The matrix elements $\langle m|x^p|n\rangle$ can be calculated by expanding $\langle m|e^{tx}|n\rangle$ and equating coefficients of $t^p$. Writing $ [f(t)]_{t^p}$ for the coefficient of $t^p$ in the expansion of $f(t)$, ($\ref{$\dagger$}$) gives

\begin{align} \frac{1}{p!}\langle m|x^p|n\rangle &= \left[\color{orange}{e^{\frac{\lambda^2}{2}}}\sum_{k=0}^n \frac{(m!\,n!)^{1/2}\;\lambda^{2k+m-n}}{(k+m-n)!\,(n-k)!\,k!}\right]_{t^p}\\ &= \left( \frac{\hbar}{2m\omega} \right)^{p/2}\left[\color{orange}{\sum_{l=0}^\infty \frac{1}{l!}\left( \frac{\lambda^2}{2} \right)^l} \sum_{k=0}^n \frac{(m!\,n!)^{1/2}\;\lambda^{2k+m-n}}{(k+m-n)!\,(n-k)!\,k!}\right]_{\lambda^p}\\ &= \left( \frac{\hbar}{2m\omega} \right)^{p/2} \sum_{k=0}^N \frac{(m!\,n!)^{1/2}}{2^{(p+n-m)/2-k}\left(\frac{p+n-m}{2}-k\right)!\,(k+m-n)!\,(n-k)!\,k!}\tag{$\star$}\label{$\star$} \end{align} where $ N = \text{min}(n,\frac{p+n-m}{2})$. Mathematica can evaluate this sum for us to give the following expression involving the hypergeometric function:

$$ \langle m|x^p|n\rangle = \left( \frac{\hbar}{m\omega} \right)^{p/2}\cdot \frac{2^{(m-n)/2}p!}{2^p\left( \frac{p+n-m}{2} \right)!} \cdot {m \choose n} \cdot \left( \frac{n!}{m!} \right)^{1/2}{}_2F_1\left( -n,\tfrac{m-n-p}{2};1+m-n;2 \right), $$

(yuck!) which pretty much rules out the possibility that there is a nice closed-form expression.

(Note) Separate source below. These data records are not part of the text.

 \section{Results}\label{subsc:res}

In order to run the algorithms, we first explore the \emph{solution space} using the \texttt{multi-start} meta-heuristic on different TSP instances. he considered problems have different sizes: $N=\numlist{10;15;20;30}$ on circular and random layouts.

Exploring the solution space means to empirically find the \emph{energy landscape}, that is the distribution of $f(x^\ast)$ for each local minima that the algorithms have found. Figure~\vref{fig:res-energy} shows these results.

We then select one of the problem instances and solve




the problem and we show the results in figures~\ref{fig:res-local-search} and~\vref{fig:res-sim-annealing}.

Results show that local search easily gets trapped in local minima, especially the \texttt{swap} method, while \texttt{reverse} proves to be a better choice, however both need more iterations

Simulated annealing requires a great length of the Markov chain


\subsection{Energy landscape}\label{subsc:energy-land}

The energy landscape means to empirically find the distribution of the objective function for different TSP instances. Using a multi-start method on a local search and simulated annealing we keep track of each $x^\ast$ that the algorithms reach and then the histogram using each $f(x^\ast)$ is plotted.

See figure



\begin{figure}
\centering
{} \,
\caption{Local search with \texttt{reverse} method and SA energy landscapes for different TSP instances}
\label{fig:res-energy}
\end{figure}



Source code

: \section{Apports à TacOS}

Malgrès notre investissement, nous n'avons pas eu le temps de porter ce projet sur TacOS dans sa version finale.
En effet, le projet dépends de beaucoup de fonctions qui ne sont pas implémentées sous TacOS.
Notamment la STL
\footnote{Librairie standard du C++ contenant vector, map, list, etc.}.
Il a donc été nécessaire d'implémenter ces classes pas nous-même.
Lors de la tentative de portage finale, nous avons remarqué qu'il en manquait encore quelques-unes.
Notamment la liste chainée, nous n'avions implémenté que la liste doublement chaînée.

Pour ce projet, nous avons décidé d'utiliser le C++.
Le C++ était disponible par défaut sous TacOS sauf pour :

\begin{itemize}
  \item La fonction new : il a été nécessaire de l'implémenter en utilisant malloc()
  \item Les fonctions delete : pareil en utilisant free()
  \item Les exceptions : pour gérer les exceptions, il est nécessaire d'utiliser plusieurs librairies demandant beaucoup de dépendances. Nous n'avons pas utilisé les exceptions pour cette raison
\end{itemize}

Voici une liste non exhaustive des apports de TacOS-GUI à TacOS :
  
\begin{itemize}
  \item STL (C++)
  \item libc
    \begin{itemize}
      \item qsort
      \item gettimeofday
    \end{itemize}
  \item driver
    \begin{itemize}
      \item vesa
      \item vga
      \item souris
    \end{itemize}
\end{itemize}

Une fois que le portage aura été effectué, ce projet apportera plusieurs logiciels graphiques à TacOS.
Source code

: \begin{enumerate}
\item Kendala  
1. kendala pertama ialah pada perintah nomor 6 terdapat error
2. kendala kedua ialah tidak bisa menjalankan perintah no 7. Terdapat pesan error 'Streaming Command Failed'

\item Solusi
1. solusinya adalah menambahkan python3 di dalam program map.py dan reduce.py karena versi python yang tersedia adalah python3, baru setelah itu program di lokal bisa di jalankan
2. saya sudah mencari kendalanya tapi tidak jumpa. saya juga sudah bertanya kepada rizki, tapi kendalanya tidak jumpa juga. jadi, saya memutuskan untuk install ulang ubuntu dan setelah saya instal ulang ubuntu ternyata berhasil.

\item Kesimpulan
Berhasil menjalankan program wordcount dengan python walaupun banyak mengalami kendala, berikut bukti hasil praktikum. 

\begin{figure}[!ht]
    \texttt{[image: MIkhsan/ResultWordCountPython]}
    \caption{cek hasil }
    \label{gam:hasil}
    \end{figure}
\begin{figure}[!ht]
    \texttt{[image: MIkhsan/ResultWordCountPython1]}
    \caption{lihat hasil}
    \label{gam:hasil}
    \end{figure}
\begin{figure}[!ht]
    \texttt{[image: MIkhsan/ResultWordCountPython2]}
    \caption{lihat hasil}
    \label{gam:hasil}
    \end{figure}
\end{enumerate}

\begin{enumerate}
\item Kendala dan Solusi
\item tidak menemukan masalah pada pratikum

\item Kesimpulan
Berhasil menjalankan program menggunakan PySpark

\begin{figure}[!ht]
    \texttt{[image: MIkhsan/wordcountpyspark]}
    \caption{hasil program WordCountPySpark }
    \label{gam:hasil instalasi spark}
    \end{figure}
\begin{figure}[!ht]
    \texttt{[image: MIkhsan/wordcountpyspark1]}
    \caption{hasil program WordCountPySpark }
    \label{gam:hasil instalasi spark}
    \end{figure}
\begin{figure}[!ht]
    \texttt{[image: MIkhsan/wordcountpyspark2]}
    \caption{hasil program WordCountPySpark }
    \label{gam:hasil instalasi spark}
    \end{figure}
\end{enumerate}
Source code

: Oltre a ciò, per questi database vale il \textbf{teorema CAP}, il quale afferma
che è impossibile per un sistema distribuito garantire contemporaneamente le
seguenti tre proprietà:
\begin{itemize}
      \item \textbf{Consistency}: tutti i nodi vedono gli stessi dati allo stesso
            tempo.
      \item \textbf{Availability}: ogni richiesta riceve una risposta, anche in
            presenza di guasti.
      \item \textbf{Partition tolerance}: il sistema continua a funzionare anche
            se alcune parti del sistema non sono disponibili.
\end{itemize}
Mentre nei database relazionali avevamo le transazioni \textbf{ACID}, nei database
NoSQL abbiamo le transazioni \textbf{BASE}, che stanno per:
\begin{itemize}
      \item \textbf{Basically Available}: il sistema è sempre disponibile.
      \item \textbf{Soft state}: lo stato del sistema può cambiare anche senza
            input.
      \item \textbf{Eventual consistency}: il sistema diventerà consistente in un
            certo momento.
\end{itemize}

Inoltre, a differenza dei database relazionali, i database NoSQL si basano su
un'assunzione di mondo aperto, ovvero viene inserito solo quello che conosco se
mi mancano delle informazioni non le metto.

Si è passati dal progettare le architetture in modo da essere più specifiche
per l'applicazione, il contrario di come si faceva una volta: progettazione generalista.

For the most interesting case $n=m$, we get a fairly nice result (replacing $p\rightarrow 2p$ because expectations of odd moments of $x$ vanish):

$$ \boxed{\langle n| x^{2p} |n\rangle = \left(\frac{\hbar}{m\omega}\right)^p\cdot\frac{(2p)!}{4^p\,p!}\cdot{}_2F_1(-n,-p;1;2).} $$

The equivalent form

$$ \boxed{\langle n| x^{2p} |n\rangle = \left(\frac{\hbar}{m\omega}\right)^p\cdot\frac{(2p)!}{4^p\,p!}\cdot\sum_{k=0}^\text{min(n,p)} {n \choose k}{p \choose k} 2^k,}$$

which follows from ($\ref{$\star$}$), is probably more useful (e.g. for finding asymptotics). It's also possible to use this form to work out the expectation of $x^{2p}$ in the canonical ensemble, which has a neat answer:

$$ \langle x^{2p} \rangle_\beta = \frac{1}{Z}\sum_{n=0}^\infty \langle n|x^{2p}|n\rangle e^{-\beta E_n} = \left( \frac{\hbar}{m\omega} \right)^p\cdot \frac{(2p)!}{4^p\,p!}\cdot \coth^p \left( \frac{\beta \hbar\omega}{2} \right) $$

where $\beta = 1/(k_BT)$ and $Z = \sum e^{-\beta E_n}$ is the partition function.

Answer 2

Just to make you aware of the "bridge" expressions, the real Hermite functions (not Hermite polynomials on which they are based), $\psi_n(x)=\langle x|n\rangle$. You then have $$\langle m| \hat x ^k|n\rangle= \langle m|\int\!\! dx~ x^k ~|x\rangle \langle x |n\rangle = \int\!\! dx~ x^k ~ \psi_m(x) \psi_n(x) . $$ There is a vast literature on such integrals, possibly on this site or its math sibling but it's not clear to me you prefer integrals to the recursions of @Emilio 's answer.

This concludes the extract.